От Федора Дубшана: Все эти двадцатилетние детишки кажутся совершенно бестолковыми
— В тридцать лет, о ужас, ловишь себя на том, что к девяноста сделается стариковским брюзжанием «в наше-то время». Все эти двадцатилетние детишки кажутся совершенно бестолковыми, бесчувственными, самоуверенными. В наше-то время мы читали книжки, разговаривали, размышляли и столько всего чувствовали!.. Стоп.
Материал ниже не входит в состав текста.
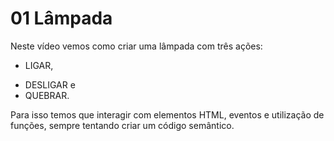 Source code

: # 01 Lâmpada

Neste  vídeo vemos como criar uma lâmpada com três ações:
+ LIGAR, 
- DESLIGAR e 
- QUEBRAR. 

Para isso temos que interagir com elementos HTML, eventos e utilização de funções, sempre tentando criar um código semântico.
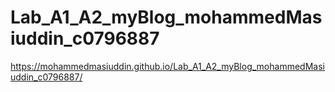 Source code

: # Lab_A1_A2_myBlog_mohammedMasiuddin_c0796887

https://mohammedmasiuddin.github.io/Lab_A1_A2_myBlog_mohammedMasiuddin_c0796887/
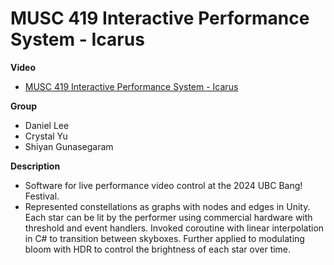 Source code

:# MUSC 419 Interactive Performance System - Icarus

**Video**

- [MUSC 419 Interactive Performance System - Icarus](https://www.youtube.com/watch?v=9tc4xGNcVZM)

**Group**

- Daniel Lee
- Crystal Yu
- Shiyan Gunasegaram

**Description**

- Software for live performance video control at the 2024 UBC Bang! Festival.
- Represented constellations as graphs with nodes and edges in Unity. Each star can be lit by the performer using commercial hardware with threshold and event handlers. Invoked coroutine with linear interpolation in C# to transition between skyboxes. Further applied to modulating bloom with HDR to control the brightness of each star over time.
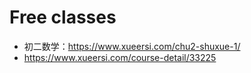 # Free classes
* 初二数学：https://www.xueersi.com/chu2-shuxue-1/
* https://www.xueersi.com/course-detail/33225
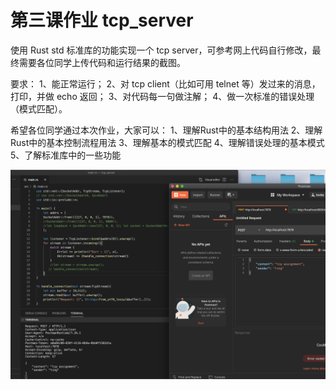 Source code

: # 第三课作业 tcp_server

使用 Rust std 标准库的功能实现一个 tcp server，可参考网上代码自行修改，最终需要各位同学上传代码和运行结果的截图。

要求：
1、能正常运行；
2、对 tcp client（比如可用 telnet 等）发过来的消息，打印，并做 echo 返回；
3、对代码每一句做注解；
4、做一次标准的错误处理（模式匹配）。

希望各位同学通过本次作业，大家可以：
1、理解Rust中的基本结构用法
2、理解Rust中的基本控制流程用法
3、理解基本的模式匹配
4、理解错误处理的基本模式
5、了解标准库中的一些功能

![tcp_assignment](./tcp_assignment.png) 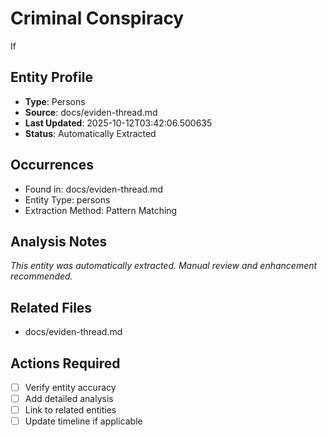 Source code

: # Criminal Conspiracy
If

## Entity Profile
- **Type**: Persons
- **Source**: docs/eviden-thread.md
- **Last Updated**: 2025-10-12T03:42:06.500635
- **Status**: Automatically Extracted

## Occurrences
- Found in: docs/eviden-thread.md
- Entity Type: persons
- Extraction Method: Pattern Matching

## Analysis Notes
*This entity was automatically extracted. Manual review and enhancement recommended.*

## Related Files
- docs/eviden-thread.md

## Actions Required
- [ ] Verify entity accuracy
- [ ] Add detailed analysis
- [ ] Link to related entities
- [ ] Update timeline if applicable
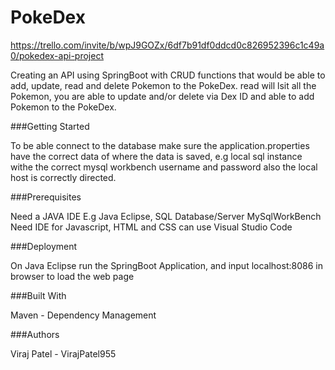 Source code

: # PokeDex

https://trello.com/invite/b/wpJ9GOZx/6df7b91df0ddcd0c826952396c1c49a0/pokedex-api-project

Creating an API using SpringBoot with CRUD functions that would be able to add, update, read and delete Pokemon to the PokeDex.
read will lsit all the Pokemon, you are able to update and/or delete via Dex ID and able to add Pokemon to the PokeDex.

###Getting Started

To be able  connect to the database make sure the application.properties have the correct data of where the data is saved,
e.g local sql instance withe the correct mysql workbench username and password also the local host is correctly directed.

###Prerequisites

Need a JAVA IDE E.g Java Eclipse, SQL Database/Server MySqlWorkBench
Need IDE for Javascript, HTML and CSS can use Visual Studio Code

###Deployment

On Java Eclipse run the SpringBoot Application, and input localhost:8086 in browser to load the web page

###Built With

Maven - Dependency Management

###Authors

Viraj Patel - VirajPatel955

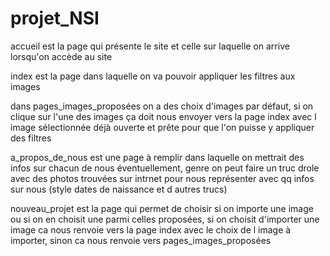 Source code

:# projet_NSI

accueil est la page qui présente le site et celle sur laquelle on arrive lorsqu'on accède au site

index est la page dans laquelle on va pouvoir appliquer les filtres aux images

dans pages_images_proposées on a des choix d'images par défaut, si on clique sur l'une des images ça doit nous envoyer 
vers la page index avec l image sélectionnée déjà ouverte et prête pour que l'on puisse y appliquer des filtres

a_propos_de_nous est une page à remplir dans laquelle on mettrait des infos sur chacun de nous éventuellement, 
genre on peut faire un truc drole avec des photos trouvées sur intrnet pour nous représenter avec qq infos sur nous
(style dates de naissance et d autres trucs)

nouveau_projet est la page qui permet de choisir si on importe une image ou si on en choisit une parmi celles proposées, 
si on choisit d'importer une image ca nous renvoie vers la page index avec le choix de l image à importer, sinon ca
nous renvoie vers pages_images_proposées
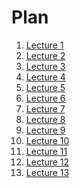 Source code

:<h1>
    Plan
</h1>

<ol>
    <li>
        <a href="./01/00.md">Lecture 1</a>
    </li>
    <li>
        <a href="./02/00.md">Lecture 2</a>
    </li>
    <li>
        <a href="./03/00.md">Lecture 3</a>
    </li>
    <li>
        <a href="./04/00.md">Lecture 4</a>
    </li>
    <li>
        <a href="./05/00.md">Lecture 5</a>
    </li>
    <li>
        <a href="./06/00.md">Lecture 6</a>
    </li>
    <li>
        <a href="./07/00.md">Lecture 7</a>
    </li>
    <li>
        <a href="./08/00.md">Lecture 8</a>
    </li>
    <li>
        <a href="./09/00.md">Lecture 9</a>
    </li>
    <li>
        <a href="./10/00.md">Lecture 10</a>
    </li>
    <li>
        <a href="./11/00.md">Lecture 11</a>
    </li>
    <li>
        <a href="./12/00.md">Lecture 12</a>
    </li>
    <li>
        <a href="./13/00.md">Lecture 13</a>
    </li>
</ol> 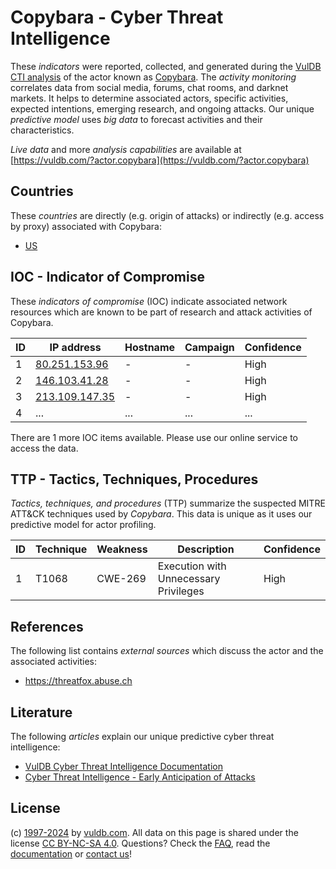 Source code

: # Copybara - Cyber Threat Intelligence

These _indicators_ were reported, collected, and generated during the [VulDB CTI analysis](https://vuldb.com/?kb.cti) of the actor known as [Copybara](https://vuldb.com/?actor.copybara). The _activity monitoring_ correlates data from social media, forums, chat rooms, and darknet markets. It helps to determine associated actors, specific activities, expected intentions, emerging research, and ongoing attacks. Our unique _predictive model_ uses _big data_ to forecast activities and their characteristics.

_Live data_ and more _analysis capabilities_ are available at [https://vuldb.com/?actor.copybara](https://vuldb.com/?actor.copybara)

## Countries

These _countries_ are directly (e.g. origin of attacks) or indirectly (e.g. access by proxy) associated with Copybara:

* [US](https://vuldb.com/?country.us)

## IOC - Indicator of Compromise

These _indicators of compromise_ (IOC) indicate associated network resources which are known to be part of research and attack activities of Copybara.

ID | IP address | Hostname | Campaign | Confidence
-- | ---------- | -------- | -------- | ----------
1 | [80.251.153.96](https://vuldb.com/?ip.80.251.153.96) | - | - | High
2 | [146.103.41.28](https://vuldb.com/?ip.146.103.41.28) | - | - | High
3 | [213.109.147.35](https://vuldb.com/?ip.213.109.147.35) | - | - | High
4 | ... | ... | ... | ...

There are 1 more IOC items available. Please use our online service to access the data.

## TTP - Tactics, Techniques, Procedures

_Tactics, techniques, and procedures_ (TTP) summarize the suspected MITRE ATT&CK techniques used by _Copybara_. This data is unique as it uses our predictive model for actor profiling.

ID | Technique | Weakness | Description | Confidence
-- | --------- | -------- | ----------- | ----------
1 | T1068 | CWE-269 | Execution with Unnecessary Privileges | High

## References

The following list contains _external sources_ which discuss the actor and the associated activities:

* https://threatfox.abuse.ch

## Literature

The following _articles_ explain our unique predictive cyber threat intelligence:

* [VulDB Cyber Threat Intelligence Documentation](https://vuldb.com/?kb.cti)
* [Cyber Threat Intelligence - Early Anticipation of Attacks](https://www.scip.ch/en/?labs.20201022)

## License

(c) [1997-2024](https://vuldb.com/?kb.changelog) by [vuldb.com](https://vuldb.com/?kb.about). All data on this page is shared under the license [CC BY-NC-SA 4.0](https://creativecommons.org/licenses/by-nc-sa/4.0/). Questions? Check the [FAQ](https://vuldb.com/?kb.faq), read the [documentation](https://vuldb.com/?kb) or [contact us](https://vuldb.com/?contact)!
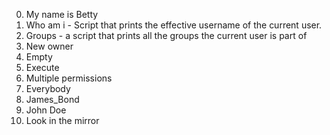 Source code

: 0. My name is Betty
1. Who am i - Script that prints the effective username of the current user.
2. Groups - a script that prints all the groups the current user is part of  
3. New owner
4. Empty
5. Execute
6. Multiple permissions
7. Everybody
8. James_Bond
9. John Doe
10. Look in the mirror

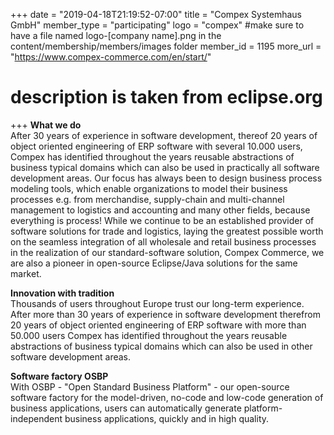 +++
date = "2019-04-18T21:19:52-07:00"
title = "Compex Systemhaus GmbH"
member_type = "participating"
logo = "compex" #make sure to have a file named logo-[company name].png in the content/membership/members/images folder
member_id = 1195
more_url = "https://www.compex-commerce.com/en/start/"
# description is taken from eclipse.org
+++
<b>What we do</b><br/>
After 30 years of experience in software development, thereof 20 years of object oriented engineering of ERP software with several 10.000 users, Compex has identified throughout the years reusable abstractions of business typical domains which can also be used in practically all software development areas. Our focus has always been to design business process modeling tools, which enable organizations to model their business processes e.g. from merchandise, supply-chain and multi-channel management to logistics and accounting and many other fields, because everything is process! While we continue to be an established provider of software solutions for trade and logistics, laying the greatest possible worth on the seamless integration of all wholesale and retail business processes in the realization of our standard-software solution, Compex Commerce, we are also a pioneer in open-source Eclipse/Java solutions for the same market.

<b>Innovation with tradition</b><br/>
Thousands of users throughout Europe trust our long-term experience. After more than 30 years of experience in software development therefrom 20 years of object oriented engineering of ERP software with more than 50.000 users Compex has identified throughout the years reusable abstractions of business typical domains which can also be used in other software development areas.

<b>Software factory OSBP</b><br/>
With OSBP - "Open Standard Business Platform" - our open-source software factory for the model-driven, no-code and low-code generation of business applications, users can automatically generate platform-independent business applications, quickly and in high quality. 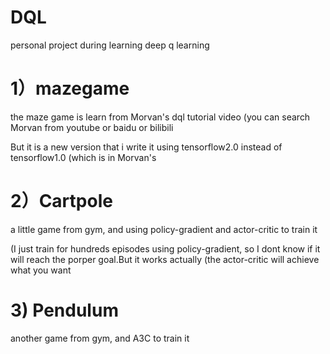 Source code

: # DQL
personal project during learning deep q learning

# 1）mazegame
the maze game is learn from Morvan's dql tutorial video (you can search Morvan from youtube or baidu or bilibili

But it is a new version that i write it using tensorflow2.0 instead of tensorflow1.0 (which is in Morvan's

# 2）Cartpole
a little game from gym, and using policy-gradient and actor-critic to train it

(I just train for hundreds episodes using policy-gradient, so I dont know if it will reach the porper goal.But it works actually
(the actor-critic will achieve what you want

# 3) Pendulum
another game from gym, and A3C to train it

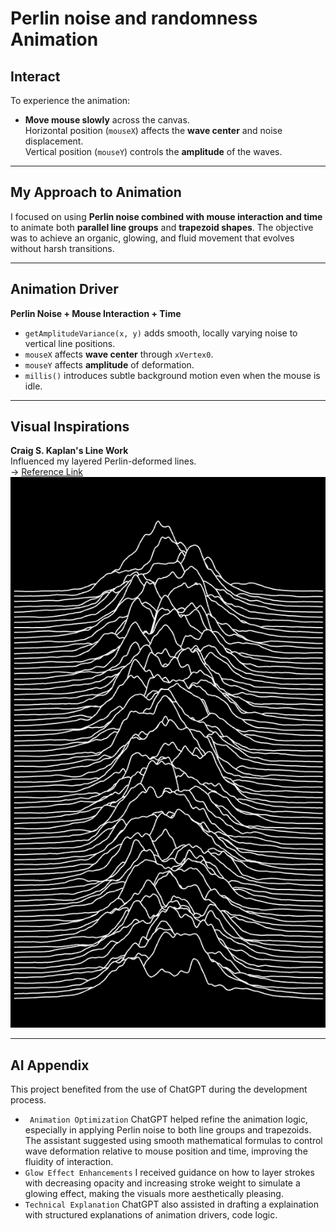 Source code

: # Perlin noise and randomness Animation

## Interact
To experience the animation:

- **Move mouse slowly** across the canvas.  
  Horizontal position (`mouseX`) affects the **wave center** and noise displacement.  
  Vertical position (`mouseY`) controls the **amplitude** of the waves.

---

## My Approach to Animation
I focused on using **Perlin noise combined with mouse interaction and time** to animate both **parallel line groups** and **trapezoid shapes**. The objective was to achieve an organic, glowing, and fluid movement that evolves without harsh transitions.

---

## Animation Driver  
**Perlin Noise + Mouse Interaction + Time**

- `getAmplitudeVariance(x, y)` adds smooth, locally varying noise to vertical line positions.
- `mouseX` affects **wave center** through `xVertex0`.
- `mouseY` affects **amplitude** of deformation.
- `millis()` introduces subtle background motion even when the mouse is idle.

---


## Visual Inspirations

**Craig S. Kaplan's Line Work**  
Influenced my layered Perlin-deformed lines.  
 → [Reference Link](https://openprocessing.org/sketch/683686)
 ![Image](images/Kaplan.jpg)

---

## AI Appendix  
This project benefited from the use of ChatGPT during the development process.

- `	Animation Optimization` ChatGPT helped refine the animation logic, especially in applying Perlin noise to both line groups and trapezoids. The assistant suggested using smooth mathematical formulas to control wave deformation relative to mouse position and time, improving the fluidity of interaction.
- `Glow Effect Enhancements`  I received guidance on how to layer strokes with decreasing opacity and increasing stroke weight to simulate a glowing effect, making the visuals more aesthetically pleasing.
- `Technical Explanation` ChatGPT also assisted in drafting a explaination with structured explanations of animation drivers, code logic.


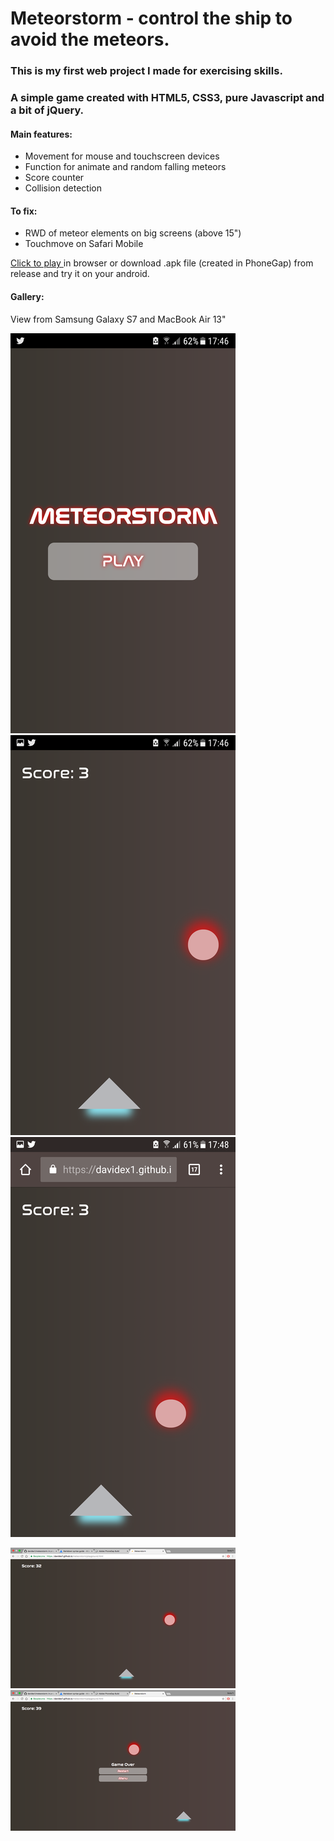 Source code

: # Meteorstorm - control the ship to avoid the meteors.

### This is my first web project I made for exercising skills.

### A simple game created with HTML5, CSS3, pure Javascript and a bit of jQuery.

#### Main features:
* Movement for mouse and touchscreen devices
* Function for animate and random falling meteors
* Score counter 
* Collision detection

#### To fix:
* RWD of meteor elements on big screens (above 15")
* Touchmove on Safari Mobile

[Click to play ](https://davidex1.github.io/meteorstorm/index.html) in browser
or download .apk file (created in PhoneGap) from release and try it on your android.

#### Gallery:
View from Samsung Galaxy S7 and MacBook Air 13"

![Alt text](/imgs/a.png)
![Alt text](/imgs/b.png)
![Alt text](/imgs/c.png)

![Alt text](/imgs/d.png)
![Alt text](/imgs/e.png)
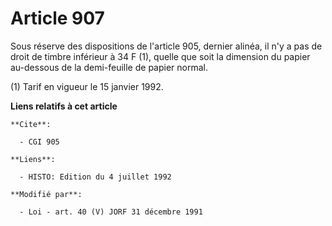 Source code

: # Article 907

Sous réserve des dispositions de l'article 905, dernier alinéa, il n'y a pas de droit de timbre inférieur à 34 F (1), quelle
que soit la dimension du papier au-dessous de la demi-feuille de papier normal.

(1) Tarif en vigueur le 15 janvier 1992.

**Liens relatifs à cet article**

	**Cite**:

	  - CGI 905

	**Liens**:

	  - HISTO: Edition du 4 juillet 1992

	**Modifié par**:

	  - Loi - art. 40 (V) JORF 31 décembre 1991
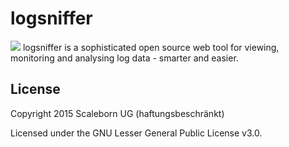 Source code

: # logsniffer
<img src="http://www.logsniffer.com/sites/default/files/logo-109x150.png">
logsniffer is a sophisticated open source web tool for viewing, monitoring and analysing log data - smarter and easier.

## License

Copyright 2015 Scaleborn UG (haftungsbeschränkt)

Licensed under the GNU Lesser General Public License v3.0.
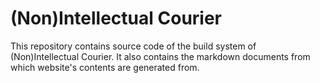 # (Non)Intellectual Courier

This repository contains source code of the build system of (Non)Intellectual
Courier. It also contains the markdown documents from which website's contents
are generated from.
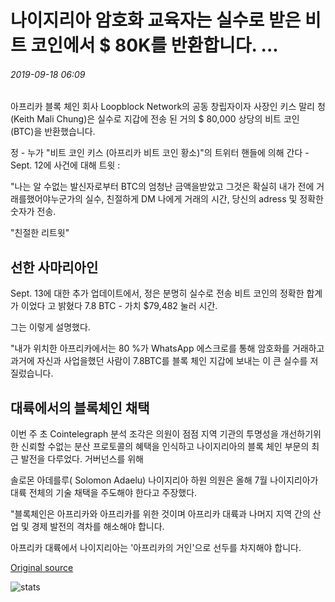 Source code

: # 나이지리아 암호화 교육자는 실수로 받은 비트 코인에서 $ 80K를 반환합니다. ...

###### 2019-09-18 06:09

아프리카 블록 체인 회사 Loopblock Network의 공동 창립자이자 사장인 키스 말리 청 (Keith Mali Chung)은 실수로 지갑에 전송 된 거의 $ 80,000 상당의 비트 코인 (BTC)을 반환했습니다.

정 - 누가 "비트 코인 키스 (아프리카 비트 코인 황소)"의 트위터 핸들에 의해 간다 - Sept. 12에 사건에 대해 트윗 :

"나는 알 수없는 발신자로부터 BTC의 엄청난 금액을받았고 그것은 확실히 내가 전에 거래를했어야누군가의 실수, 친절하게 DM 나에게 거래의 시간, 당신의 adress 및 정확한 숫자가 전송.

"친절한 리트윗"

## 선한 사마리아인

Sept. 13에 대한 추가 업데이트에서, 정은 분명히 실수로 전송 비트 코인의 정확한 합계가 이었다 고 밝혔다 7.8 BTC - 가치 $79,482 눌러 시간.

그는 이렇게 설명했다.

"내가 위치한 아프리카에서는 80 %가 WhatsApp 에스크로를 통해 암호화를 거래하고 과거에 자신과 사업을했던 사람이 7.8BTC를 블록 체인 지갑에 보내는 이 큰 실수를 저질렀습니다.

## 대륙에서의 블록체인 채택

이번 주 초 Cointelegraph 분석 조각은 의원이 점점 지역 기관의 투명성을 개선하기위한 신뢰할 수없는 분산 프로토콜의 혜택을 인식하고 나이지리아의 블록 체인 부문의 최근 발전을 다루었다. 거버넌스를 위해

솔로몬 아데를루( Solomon Adaelu) 나이지리아 하원 의원은 올해 7월 나이지리아가 대륙 전체의 기술 채택을 주도해야 한다고 주장했다.

"블록체인은 아프리카와 아프리카를 위한 것이며 아프리카 대륙과 나머지 지역 간의 산업 및 경제 발전의 격차를 해소해야 합니다.

아프리카 대륙에서 나이지리아는 '아프리카의 거인'으로 선두를 차지해야 합니다.

[Original source](https://cointelegraph.com/news/nigerian-crypto-educator-returns-80k-in-bitcoin-received-by-mistake)

![stats](https://c.statcounter.com/11760860/0/a89fa40b/1/ "stats") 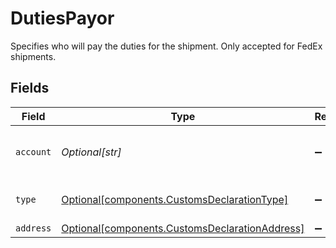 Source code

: # DutiesPayor

Specifies who will pay the duties for the shipment. Only accepted for FedEx shipments.


## Fields

| Field                                                                                                  | Type                                                                                                   | Required                                                                                               | Description                                                                                            | Example                                                                                                |
| ------------------------------------------------------------------------------------------------------ | ------------------------------------------------------------------------------------------------------ | ------------------------------------------------------------------------------------------------------ | ------------------------------------------------------------------------------------------------------ | ------------------------------------------------------------------------------------------------------ |
| `account`                                                                                              | *Optional[str]*                                                                                        | :heavy_minus_sign:                                                                                     | Account number to be billed for duties.                                                                | 2323434543                                                                                             |
| `type`                                                                                                 | [Optional[components.CustomsDeclarationType]](../../models/components/customsdeclarationtype.md)       | :heavy_minus_sign:                                                                                     | Party to be billed for duties.                                                                         | THIRD_PARTY                                                                                            |
| `address`                                                                                              | [Optional[components.CustomsDeclarationAddress]](../../models/components/customsdeclarationaddress.md) | :heavy_minus_sign:                                                                                     | N/A                                                                                                    |                                                                                                        | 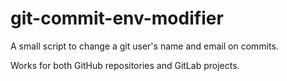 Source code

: # git-commit-env-modifier

A small script to change a git user's name and email on commits.

Works for both GitHub repositories and GitLab projects. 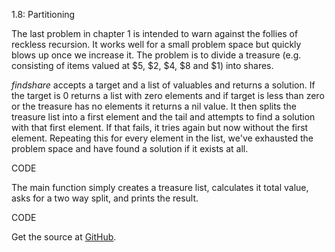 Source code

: 1.8: Partitioning

The last problem in chapter 1 is intended to warn against the follies of reckless recursion. It works well for a small problem space but quickly blows up once we increase it. The problem is to divide a treasure (e.g. consisting of items valued at $5, $2, $4, $8 and $1) into shares. 

*findshare* accepts a target and a list of valuables and returns a solution. If the target is 0 returns a list with zero elements and if target is less than zero or the treasure has no elements it returns a nil value. It then splits the treasure list into a first element and the tail and attempts to find a solution with that first element. If that fails, it tries again but now without the first element. Repeating this for every element in the list, we've exhausted the problem space and have found a solution if it exists at all. 

CODE

The main function simply creates a treasure list, calculates it total value, asks for a two way split, and prints the result.

CODE

Get the source at [GitHub](https://github.com/mg/hog/blob/master/c1/partition.go).
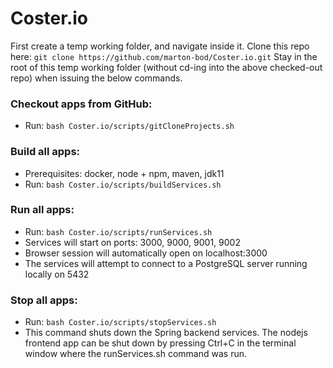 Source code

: # Coster.io

First create a temp working folder, and navigate inside it. 
Clone this repo here: `git clone https://github.com/marton-bod/Coster.io.git`
Stay in the root of this temp working folder (without cd-ing into the above checked-out repo) when issuing the below commands.

### Checkout apps from GitHub:
* Run: `bash Coster.io/scripts/gitCloneProjects.sh`

### Build all apps:
* Prerequisites: docker, node + npm, maven, jdk11
* Run: `bash Coster.io/scripts/buildServices.sh`

### Run all apps:
* Run: `bash Coster.io/scripts/runServices.sh`
* Services will start on ports: 3000, 9000, 9001, 9002
* Browser session will automatically open on localhost:3000
* The services will attempt to connect to a PostgreSQL server running locally on 5432

### Stop all apps:
- Run: `bash Coster.io/scripts/stopServices.sh`
- This command shuts down the Spring backend services. The nodejs frontend app can be shut down by pressing Ctrl+C in the terminal window where the runServices.sh command was run.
Так не всегда. Вот в начале декабря я побывал на фестивале «Terra Incognita» в Интерьерном театре. На открытии выступали студенты художественного руководителя театра Николая Беляка. Показывали свои этюды. Ну да, кое-что было милым, кое-что незрелым, что-то — поверхностным...
А кое-что оказалось по-настоящему замечательным. Вот групповые зарисовки — «Провинциальное кафе», «Вокзал» — очень хороши своей полифонией запечатленной жизни: все эти одновременно движущиеся и живущие фигуры, замеченные внимательным, ничуть не замыленным взглядом.
Индивидуальные сценки тоже: одновременно и забавна, и возвышенна впервые примеряющая брюки «Суфражистка». Как-то мистически глубока и чиста, как боттичеллиевская, — «Весна», посвященная югославской стюардессе Весне Вулович, той самой, единственной выжившей в авиакатастрофе.
Миниатюра «Заключенная колонии для несовершеннолетних» — наоборот, веет несказанным ужасом и отчаянием. Пугает опять же эта точность, с которой был снят слепок с души. Эта постоянная полуулыбка, этот говор провинциальной девочки: «У нас тут бывают праздники, мы выступаем… Ну да, задушила. Но я не убийца…»
А немая сцена, сделанная по мотивам фотографии 1945 года, на которой — освобожденная из поезда смерти узница, — пронзает насквозь. До слез. Как никакой спектакль с серьезными большими актерами — за долгое, долгое время.
Изможденное полупрозрачное существо, завернутое в черный платок, в предсмертном полусне трясется, стоя в клетке вагона. Внезапное торможение — ее кидает на стену, она просыпается. Оглядывается. В страхе слушает удаляющиеся немецкие голоса и тишину. Наконец решается. Робко приоткрывает дверь... Выглядывает. И бежит, сама не зная куда, как вырвавшийся зверь, — еще не веря своему счастью.
Какие тут детишки, какое тут бесчувствие — если они так умеют видеть и так умеют играть! Они прекрасно поняли все — свободу и рабство, смерть и любовь. И в том, что эти вещи здесь еще кто-то способен различать, — есть какая-то надежда.